In some examples, overlays may be able to receive and transmit on ports that belong to the same virtual network. For example, overlays can include Virtual Extensible Local Area Network (VxLAN) and Generic Routing Encapsulation (GRE) Termination End Points (TEPs). In some examples, as long this condition is met, the presence of the DMA device 110 may be abstracted from the implementation of the virtual tunnel end point (VTEP), also known as the VxLAN gateway.
The techniques described herein may enable the use of a non-paged memory pool, because typically data does not go to a user page. Rather, the data may goes to a VM kernel page. The techniques described herein may also enable pre-pinning a pool of pages and recycling them, thus the cost may also be negligible.
Packet transfers, unlike software copies in the protocol stack, may be designed to be sent to peripheral devices via DMA operations. The stack may be designed for packet transfer processes to be asynchronous. The transmitting VM may thus continue to do productive work while the packet is queued and transferred. Similarly, a receiving VM may be available for tasks during the transfer and may become aware of the received packet only after the transfer is complete. Advantageously, the CPU, which may be used for other operations, may not be kept busy copying the packet and thus be available for the other operations.
In some examples, the techniques described herein may also include collaboration with an input-output memory management unit (IOMMU) (not shown). An IOMMU can be a software or a hardware unit that can be used to re-map host addresses to input-output (IO) devices. In a virtualized environment, an IOMMU may be used to enforce security policies, when a VM queues data to be transferred to another VM. The IOMMU may allow the VM to only be able to specify a “from” address in its own space and a “to” address in the intended VM's address.

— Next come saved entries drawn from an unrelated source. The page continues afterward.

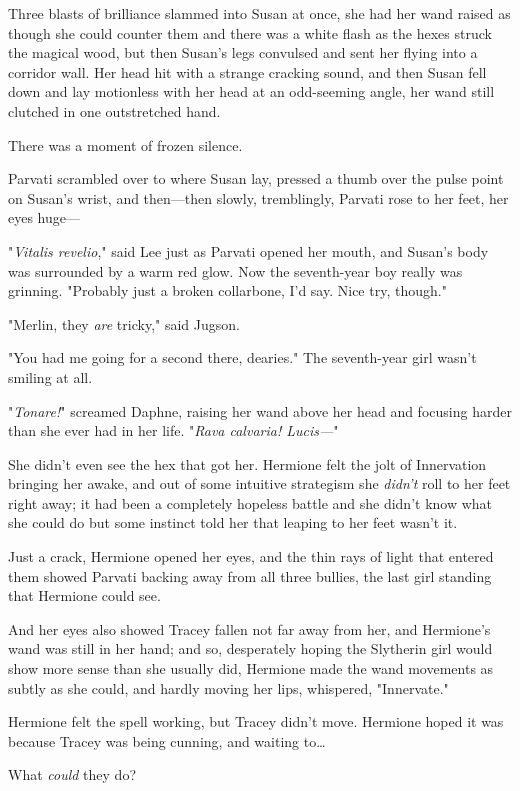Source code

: Three blasts of brilliance slammed into Susan at once, she had her wand raised 
as though she could counter them and there was a white flash as the hexes 
struck the magical wood, but then Susan's legs convulsed and sent her flying 
into a corridor wall. Her head hit with a strange cracking sound, and then 
Susan fell down and lay motionless with her head at an odd-seeming angle, her 
wand still clutched in one outstretched hand.

There was a moment of frozen silence.

Parvati scrambled over to where Susan lay, pressed a thumb over the pulse point 
on Susan's wrist, and then---then slowly, tremblingly, Parvati rose to her 
feet, her eyes huge---

"\emph{Vitalis revelio}," said Lee just as Parvati opened her mouth, and 
Susan's body was surrounded by a warm red glow. Now the seventh-year boy really 
was grinning. "Probably just a broken collarbone, I'd say. Nice try, though."

"Merlin, they \emph{are} tricky," said Jugson.

"You had me going for a second there, dearies." The seventh-year girl wasn't 
smiling at all.

"\emph{Tonare!}" screamed Daphne, raising her wand above her head and focusing 
harder than she ever had in her life. "\emph{Rava calvaria! Lucis---}"

She didn't even see the hex that got her.
\sbreak
Hermione felt the jolt of Innervation bringing her awake, and out of some 
intuitive strategism she \emph{didn't} roll to her feet right away; it had been 
a completely hopeless battle and she didn't know what she could do but some 
instinct told her that leaping to her feet wasn't it.

Just a crack, Hermione opened her eyes, and the thin rays of light that entered 
them showed Parvati backing away from all three bullies, the last girl standing 
that Hermione could see.

And her eyes also showed Tracey fallen not far away from her, and Hermione's 
wand was still in her hand; and so, desperately hoping the Slytherin girl would 
show more sense than she usually did, Hermione made the wand movements as 
subtly as she could, and hardly moving her lips, whispered, "Innervate."

Hermione felt the spell working, but Tracey didn't move. Hermione hoped it was 
because Tracey was being cunning, and waiting to{\ldots}

What \emph{could} they do?

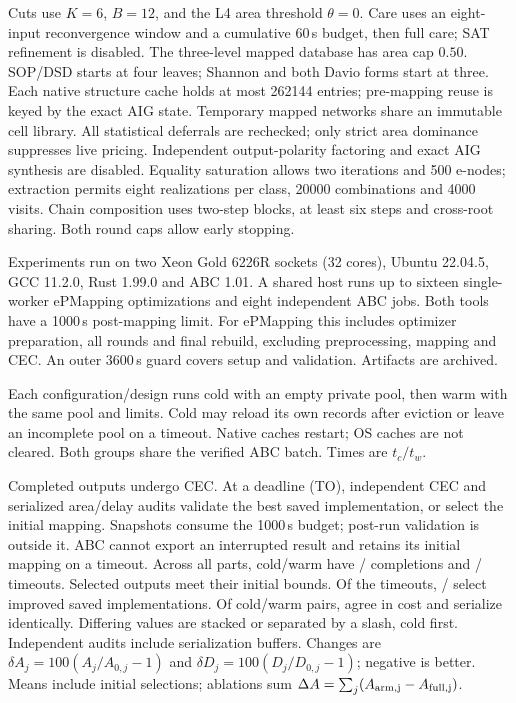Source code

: Cuts use $K=6$, $B=12$, and the L4 area threshold $\theta=0$. Care uses an eight-input reconvergence window and a cumulative 60\,s budget, then full care; SAT refinement is disabled. The three-level mapped database has area cap $0.50$. SOP/DSD starts at four leaves; Shannon and both Davio forms start at three. Each native structure cache holds at most 262144 entries; pre-mapping reuse is keyed by the exact AIG state. Temporary mapped networks share an immutable cell library. All statistical deferrals are rechecked; only strict area dominance suppresses live pricing. Independent output-polarity factoring and exact AIG synthesis are disabled. Equality saturation allows two iterations and 500 e-nodes; extraction permits eight realizations per class, 20000 combinations and 4000 visits. Chain composition uses two-step blocks, at least six steps and cross-root sharing. Both round caps allow early stopping.

Experiments run on two Xeon Gold 6226R sockets (32 cores), Ubuntu 22.04.5, GCC 11.2.0, Rust 1.99.0 and ABC 1.01. A shared host runs up to sixteen single-worker ePMapping optimizations and eight independent ABC jobs. Both tools have a 1000\,s post-mapping limit. For ePMapping this includes optimizer preparation, all rounds and final rebuild, excluding preprocessing, mapping and CEC. An outer 3600\,s guard covers setup and validation. Artifacts are archived.

Each configuration/design runs cold with an empty private pool, then warm with the same pool and limits. Cold may reload its own records after eviction or leave an incomplete pool on a timeout. Native caches restart; OS caches are not cleared. Both groups share the verified ABC batch. Times are $t_c/t_w$.

Completed outputs undergo CEC. At a deadline (TO), independent CEC and serialized area/delay audits validate the best saved implementation, or select the initial mapping. Snapshots consume the 1000\,s budget; post-run validation is outside it. ABC cannot export an interrupted result and retains its initial mapping on a timeout. Across all parts, cold/warm have \ColdCompleted{}/\WarmCompleted{} completions and \ColdMethodTimeouts{}/\WarmMethodTimeouts{} timeouts. Selected outputs meet their initial bounds. Of the timeouts, \ColdCheckpointSelections{}/\WarmCheckpointSelections{} select improved saved implementations. Of \ProfilePairs{} cold/warm pairs, \ProfileEqual{} agree in cost and \ProfileIdentical{} serialize identically. Differing values are stacked or separated by a slash, cold first. Independent audits include serialization buffers. Changes are $\delta A_j=100(A_j/A_{0,j}-1)$ and $\delta D_j=100(D_j/D_{0,j}-1)$; negative is better. Means include initial selections; ablations sum $\Delta A=\sum_j(A_{\rm arm,j}-A_{\rm full,j})$.

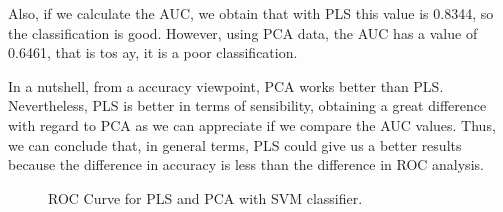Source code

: Also, if we calculate the AUC, we obtain that with PLS this value is 0.8344, so the classification is good. However, using PCA data, the AUC has a value of 0.6461, that is tos ay, it is a poor classification.

In a nutshell, from a accuracy viewpoint, PCA works better than PLS. Nevertheless, PLS is better in terms of sensibility, obtaining a great difference with regard to PCA as we can appreciate if we compare the AUC values. Thus, we can conclude that, in general terms, PLS could give us a better results because the difference in accuracy is less than the difference in ROC analysis.

\begin{figure}[H]
	\centering
	\caption{ROC Curve for PLS and PCA with SVM classifier.}
	\label{fig:ROC}
\end{figure}

 
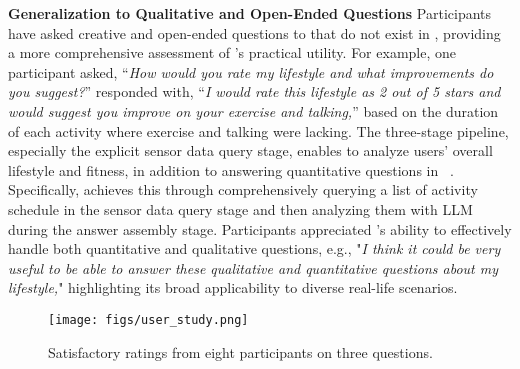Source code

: \textbf{Generalization to Qualitative and Open-Ended Questions}
Participants have asked creative and open-ended questions to \Method that do not exist in \Dataset, providing a more comprehensive assessment of \Method's practical utility.
For example, one participant asked, ``\textit{How would you rate my lifestyle and what improvements do you suggest?}'' \Method responded with, ``\textit{I would rate this lifestyle as 2 out of 5 stars and would suggest you improve on your exercise and talking,}'' based on the duration of each activity where exercise and talking were lacking.
The three-stage pipeline, especially the explicit sensor data query stage, enables \Method to analyze users' overall lifestyle and fitness, in addition to answering quantitative questions in \Dataset~\citesensorqa. 
Specifically, \Method achieves this through comprehensively querying a list of activity schedule in the sensor data query stage and then analyzing them with LLM during the answer assembly stage.
Participants appreciated \Method's ability to effectively handle both quantitative and qualitative questions, e.g., "\textit{I think it could be very useful to be able to answer these qualitative and quantitative questions about my lifestyle,}" highlighting its broad applicability to diverse real-life scenarios.


\begin{figure*}[t]
  \centering
  \texttt{[image: figs/user\_study.png]}
  \vspace{-4mm}
  \caption{Satisfactory ratings from eight participants on three questions.}
  \vspace{-6mm}
  \label{fig:user_study}
\end{figure*}

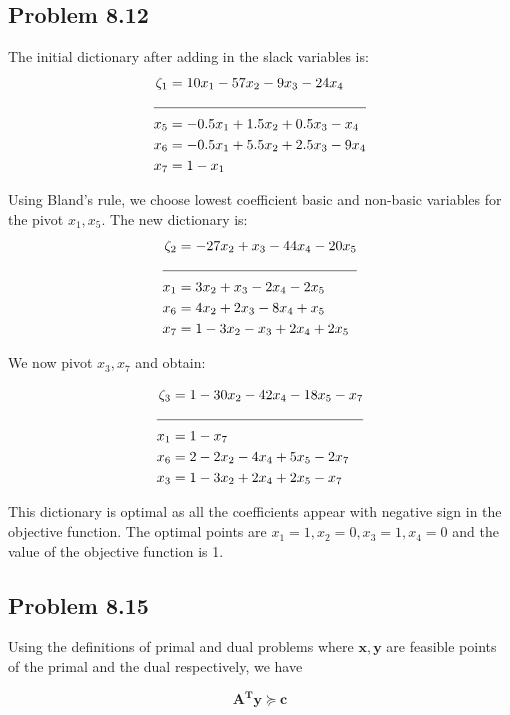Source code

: \documentclass[letterpaper,12pt]{article}
\theoremstyle{definition}
\begin{document}
\subsection*{Problem 8.12 }

The initial dictionary after adding in the slack variables is:
\begin{align*}
  \zeta_1 &= 10x_1-57x_2-9x_3-24x_4\\
  \cline{1-2}
  x_5 &= -0.5x_1 + 1.5x_2+0.5x_3-x_4\\
  x_6 &= -0.5x_1+5.5x_2 + 2.5x_3 -9x_4\\
  x_7 &= 1-x_1\\
\end{align*}

Using Bland's rule, we choose lowest coefficient basic and non-basic  variables for the pivot $x_1, x_5$. The new dictionary is:
\begin{align*}
  \zeta_2 &= -27x_2+x_3-44x_4 - 20x_5\\
  \cline{1-2}
  x_1 &= 3x_2 + x_3 -2x_4-2x_5\\
  x_6 &= 4x_2+2x_3-8x_4+x_5\\
  x_7 &= 1-3x_2-x_3+2x_4+2x_5\\
\end{align*}

We now pivot $x_3, x_7$ and obtain:

\begin{align*}
  \zeta_3 &= 1-30x_2-42x_4-18x_5-x_7\\
  \cline{1-2}
  x_1 &= 1-x_7 \\
  x_6 &= 2-2x_2-4x_4+5x_5-2x_7 \\
  x_3 &= 1-3x_2+2x_4+2x_5-x_7 \\
\end{align*}

\begin{flushleft}
This dictionary is optimal as all the coefficients appear with negative sign in the objective function. The
optimal points are $x_1=1, x_2=0, x_3=1, x_4=0$ and the value of the objective function is 1.
\end{flushleft}

\subsection*{Problem 8.15}
  Using the definitions of primal and dual problems where $\bm{x, y}$ are feasible points of the primal and the dual respectively, we have


\begin{equation*}
    \bm{A^Ty} \succeq \bm{c} 
\end{equation*}
\end{document}
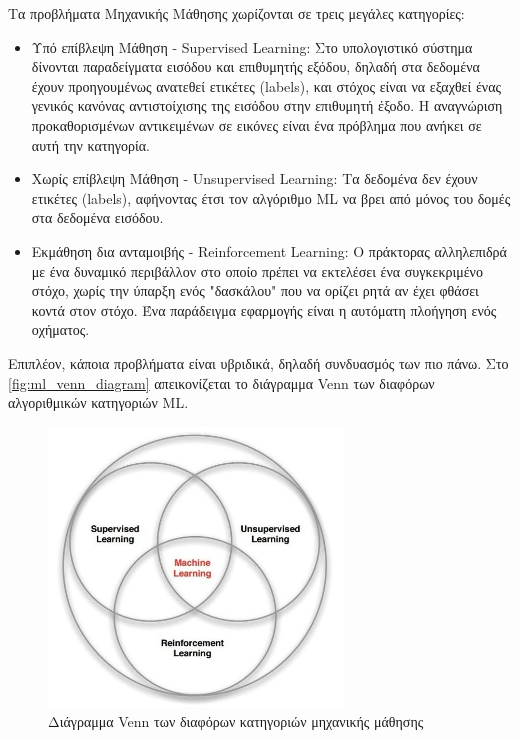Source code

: Τα προβλήματα Μηχανικής Μάθησης χωρίζονται σε τρεις μεγάλες κατηγορίες:
\begin{itemize}
  \item{Υπό επίβλεψη Μάθηση - Supervised Learning:
      Στο υπολογιστικό σύστημα δίνονται παραδείγματα εισόδου και επιθυμητής εξόδου,
      δηλαδή στα δεδομένα έχουν προηγουμένως ανατεθεί ετικέτες (labels),
      και στόχος είναι να εξαχθεί ένας γενικός κανόνας αντιστοίχισης της εισόδου στην επιθυμητή έξοδο.
      Η αναγνώριση προκαθορισμένων αντικειμένων σε εικόνες είναι ένα πρόβλημα που ανήκει 
      σε αυτή την κατηγορία.
    }
  \item{Χωρίς επίβλεψη Μάθηση - Unsupervised Learning:
      Τα δεδομένα δεν έχουν ετικέτες (labels), αφήνοντας έτσι τον αλγόριθμο ML να βρει
      από μόνος του δομές στα δεδομένα εισόδου.
    }
  \item{Εκμάθηση δια ανταμοιβής - Reinforcement Learning:
      Ο πράκτορας αλληλεπιδρά με ένα δυναμικό περιβάλλον στο οποίο πρέπει να
      εκτελέσει ένα συγκεκριμένο στόχο, χωρίς την ύπαρξη ενός "δασκάλου" που να
      ορίζει ρητά αν έχει φθάσει κοντά στον στόχο. Ένα παράδειγμα εφαρμογής
      είναι η αυτόματη πλοήγηση ενός οχήματος.
    }
\end{itemize}
Επιπλέον, κάποια προβλήματα είναι υβριδικά, δηλαδή συνδυασμός των πιο πάνω.
Στο \autoref{fig:ml_venn_diagram} απεικονίζεται το διάγραμμα Venn των διαφόρων 
αλγοριθμικών κατηγοριών ML.
\begin{figure}[!ht]
  \centering
  \includegraphics[width=0.7\textwidth]{./images/chapter3/ml_venn_diagram.jpg}
  \caption[Διάγραμμα Venn των διαφόρων κατηγοριών μηχανικής μάθησης]{Διάγραμμα Venn των διαφόρων κατηγοριών μηχανικής μάθησης}
  \label{fig:ml_venn_diagram}
\end{figure}

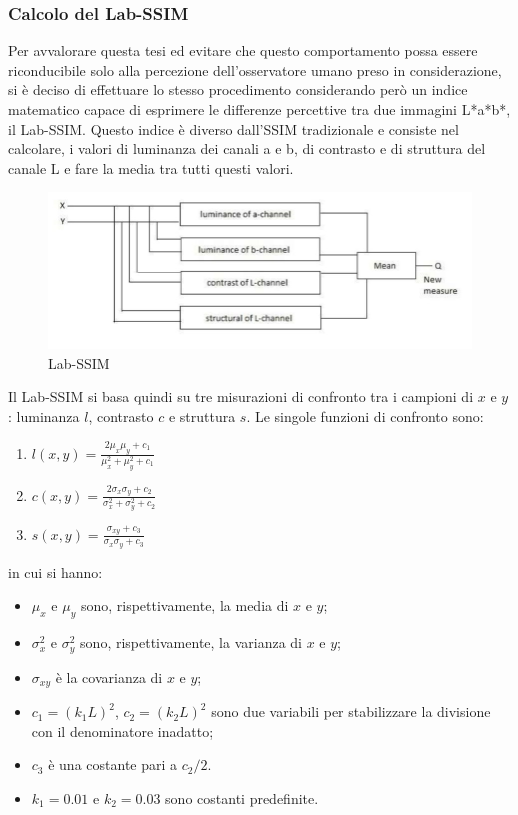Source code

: \documentclass[a4paper,11pt]{article}
\begin{document}
    \subsubsection{Calcolo del Lab-SSIM}
    Per avvalorare questa tesi ed evitare che questo comportamento possa essere riconducibile solo alla percezione dell'osservatore umano preso in considerazione, si è deciso
    di effettuare lo stesso procedimento considerando però un indice matematico capace di esprimere le differenze percettive tra due immagini L*a*b*, il Lab-SSIM.
    Questo indice è diverso dall'SSIM tradizionale e consiste nel calcolare, i valori di luminanza dei canali a e b, di contrasto e di struttura del canale L e fare la media tra tutti questi valori.
    \begin{figure}[h]
        \centering
        \includegraphics[scale=0.7]{labssim.png}
        \caption{Lab-SSIM}
    \end{figure}

    Il Lab-SSIM si basa quindi su tre misurazioni di confronto tra i campioni di $x$ e $y$: luminanza $l$, contrasto $c$ e struttura $s$. Le singole funzioni di confronto sono:
    \begin{enumerate} 
        \item $l(x,y)=\frac{2\mu_x\mu_y + c_1}{\mu^2_x + \mu^2_y + c_1}$
        \item $c(x,y)=\frac{2\sigma_x\sigma_y + c_2}{\sigma^2_x + \sigma^2_y + c_2}$
        \item $s(x,y)=\frac{\sigma_{xy} + c_3}{\sigma_x \sigma_y + c_3}$
    \end{enumerate}
    in cui si hanno:
    \begin{itemize} 
        \item $\mu_x$ e $\mu_y$ sono, rispettivamente, la media di $x$ e $y$;
        \item $\sigma_x^2$ e $\sigma_y^2$ sono, rispettivamente, la varianza di $x$ e $y$;
        \item $\sigma_{xy}$ è la covarianza di $x$ e $y$;
        \item $c_1=(k_1L)^2$, $c_2=(k_2L)^2$ sono due variabili per stabilizzare la divisione con il denominatore inadatto;
        \item $c_3$ è una costante pari a $c_2 / 2$.
        \item $k_1=0.01$ e $k_2=0.03$ sono costanti predefinite.
   \end{itemize}
   \newpage
    
\end{document}
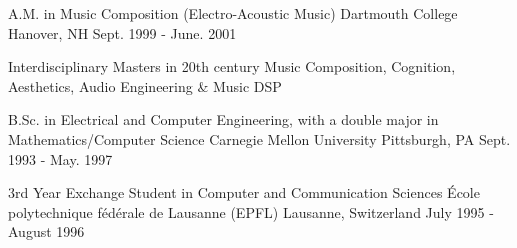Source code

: 

\begin{cventries}

  \cventry
    {A.M. in Music Composition (Electro-Acoustic Music)} %
    {Dartmouth College} %
    {Hanover, NH} %
    {Sept. 1999 - June. 2001} %
    {
      \begin{cvitems} %
        \item {Interdisciplinary Masters in 20th century Music Composition, Cognition, Aesthetics, Audio Engineering \& Music DSP}
      \end{cvitems}
    }

  \cventry
    {B.Sc. in Electrical and Computer Engineering, with a double major in Mathematics/Computer Science} %
    {Carnegie Mellon University} %
    {Pittsburgh, PA} %
    {Sept. 1993 - May. 1997} %
    {
      \begin{cvitems} %
      \end{cvitems}
    }
    
  \cventry
    {3rd Year Exchange Student in Computer and Communication Sciences} %
    {{\'E}cole polytechnique f{\'e}d{\'e}rale de Lausanne (EPFL)} %
    {Lausanne, Switzerland} %
    {July 1995 - August 1996} %
    {
      \begin{cvitems} %
      \end{cvitems}
    }
    
\end{cventries}
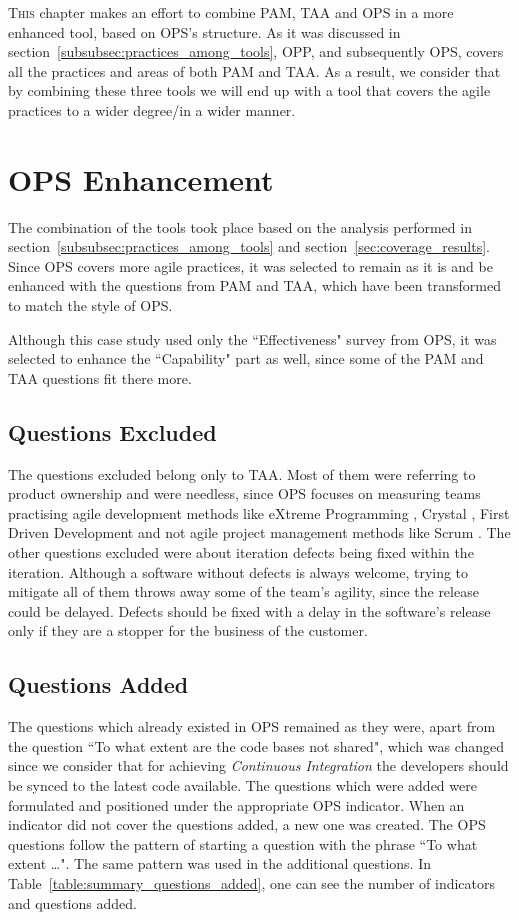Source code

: \lettrine[lines=2, loversize=-0.1, lraise=0.1]{T}{his} chapter makes an effort to combine \ac{PAM}, \ac{TAA} and \ac{OPS} in a more enhanced tool, based on \ac{OPS}'s structure. As it was discussed in section~\ref{subsubsec:practices_among_tools}, \ac{OPP}, and subsequently \ac{OPS}, covers all the practices and areas of both \ac{PAM} and \ac{TAA}. As a result, we consider that by combining these three tools we will end up with a tool that covers the agile practices to a wider degree/in a wider manner.

\section{\ac{OPS} Enhancement}
The combination of the tools took place based on the analysis performed in section~\ref{subsubsec:practices_among_tools} and section~\ref{sec:coverage_results}. Since \ac{OPS} covers more agile practices, it was selected to remain as it is and be enhanced with the questions from \ac{PAM} and \ac{TAA}, which have been transformed to match the style of \ac{OPS}.

Although this case study used only the ``Effectiveness" survey from \ac{OPS}, it was selected to enhance the ``Capability" part as well, since some of the \ac{PAM} and \ac{TAA} questions fit there more.

\subsection{Questions Excluded}
The questions excluded belong only to \ac{TAA}. Most of them were referring to product ownership and were needless, since \ac{OPS} focuses on measuring teams practising agile development methods like eXtreme Programming \cite{Beck:2004:EPE:1076267}, Crystal \cite{Cockburn:2004:CCH:1406822}, First Driven Development \cite{Palmer:2001:PGF:600044} and not agile project management methods like Scrum \cite{scrum}. The other questions excluded were about iteration defects being fixed within the iteration. Although a software without defects is always welcome, trying to mitigate all of them throws away some of the team's agility, since the release could be delayed. Defects should be fixed with a delay in the software's release only if they are a stopper for the business of the customer.

\subsection{Questions Added}
The questions which already existed in \ac{OPS} remained as they were, apart from the question ``To what extent are the code bases not shared", which was changed since we consider that for achieving \textit{Continuous Integration} the developers should be synced to the latest code available. The questions which were added were formulated and positioned under the appropriate \ac{OPS} indicator. When an indicator did not cover the questions added, a new one was created. The \ac{OPS} questions follow the pattern of starting a question with the phrase ``To what extent \dots ". The same pattern was used in the additional questions. In Table~\ref{table:summary_questions_added}, one can see the number of indicators and questions added. 

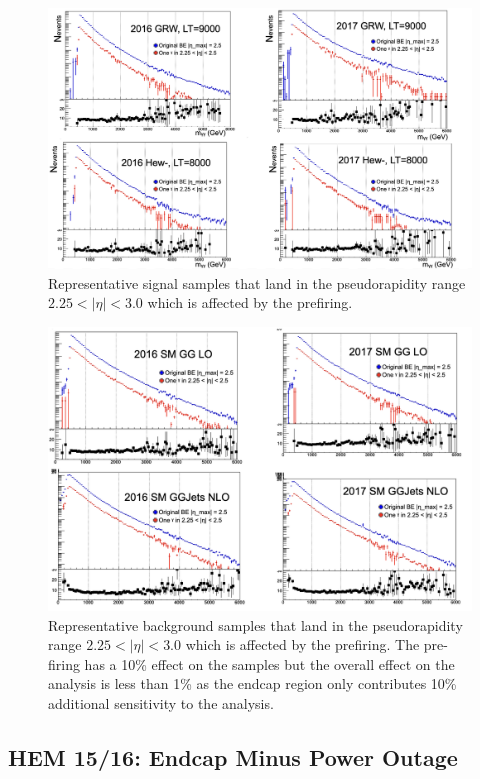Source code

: \begin{figure}[!htb]
	\centering
	\includegraphics[scale=0.6]{fig/EEL1Prefiring2.png}
	\caption{Representative signal samples that land in the pseudorapidity range $2.25 < |\eta| <3.0$ which is affected by the prefiring.}
	\label{fig:EEL1Prefiringcheck2}
\end{figure}

\begin{figure}[!htb]
	\centering
	\includegraphics[scale=0.6]{fig/EEL1Prefiring1.png}
	\caption{Representative background samples that land in the pseudorapidity range $2.25 < |\eta| <3.0$ which is affected by the prefiring. The pre-firing has a 10\% effect on the samples but the overall effect on the analysis is less than 1\% as the endcap region only contributes 10\% additional sensitivity to the analysis.}
	\label{fig:EEL1Prefiringcheck1}
\end{figure}

\subsection{HEM 15/16: Endcap Minus Power Outage}

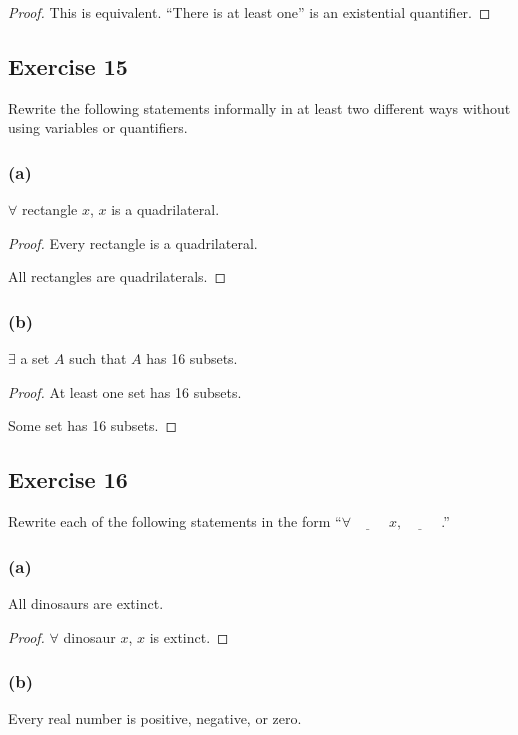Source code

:\documentclass[14pt]{extarticle}
\newcommand{\fbl}{\underline{\hspace{1cm}}\,\,}
\newcommand{\fa}{\forall}
\newcommand{\te}{\exists}
\begin{document}
\begin{proof}
This is equivalent. ``There is at least one'' is an existential quantifier.
\end{proof}

\subsection{Exercise 15}
Rewrite the following statements informally in at least two different ways without using variables or quantifiers.

\subsubsection{(a)}
$\fa$ rectangle $x$, $x$ is a quadrilateral.

\begin{proof}
Every rectangle is a quadrilateral.

All rectangles are quadrilaterals.
\end{proof}

\subsubsection{(b)}
$\te$ a set $A$ such that $A$ has 16 subsets.

\begin{proof}
At least one set has 16 subsets.

Some set has 16 subsets.
\end{proof}

\subsection{Exercise 16}
Rewrite each of the following statements in the form “$\fa \fbl x, \fbl$.”

\subsubsection{(a)}
All dinosaurs are extinct.

\begin{proof}
$\fa$ dinosaur $x$, $x$ is extinct.
\end{proof}

\subsubsection{(b)}
Every real number is positive, negative, or zero.
\end{document}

Otherwise a malicious or buggy VM could overwrite or read data in any other VM's memory. During setup, memory regions that are to be used as transfer buffers may be programmed into the IOMMU tables, which limit transfers initiated from a VM to only read and write data from its area to and from the target transfer buffers. In some examples, the buffers can also be dynamically allocated. For example, the buffers can be dynamically allocated just prior to a copy operation, rather than only at setup. Thus, IOMMU permissions may be granted at that time, and revoked when the transfer is complete.
The diagram of
In block 210, a request to transmit a packet from a first virtual machine (VM1) to a second virtual machine (VM2) is received. A transmission (TX) packet for transmission is provided to the first virtual machine VM1 and a virtual network interface controller (vNIC) driver of VM1.
In block 220, the vNIC driver of VM1 (VM1-vNIC) queues the TX packet to be transmitted. In some examples, the protocol stack can send a scatter-gather list to the vNIC driver with instructions for processing. For example, the processing may include a TCP checksum offload. In some examples, the vNIC driver can read the processing instructions and prepare descriptors for each element of the scatter-gather list. For example, the descriptors can be used to define the data and control for the packet and elements such address, length, and required processing. In some examples, after the descriptors are complete, the descriptors can be enqueued for transmission. For example, in the case of a physical NIC, the descriptors can be used for DMA operations. In case of vNIC to vSwitch environments, however, the descriptors can be used to inform the vSwitch of the packet location and control information.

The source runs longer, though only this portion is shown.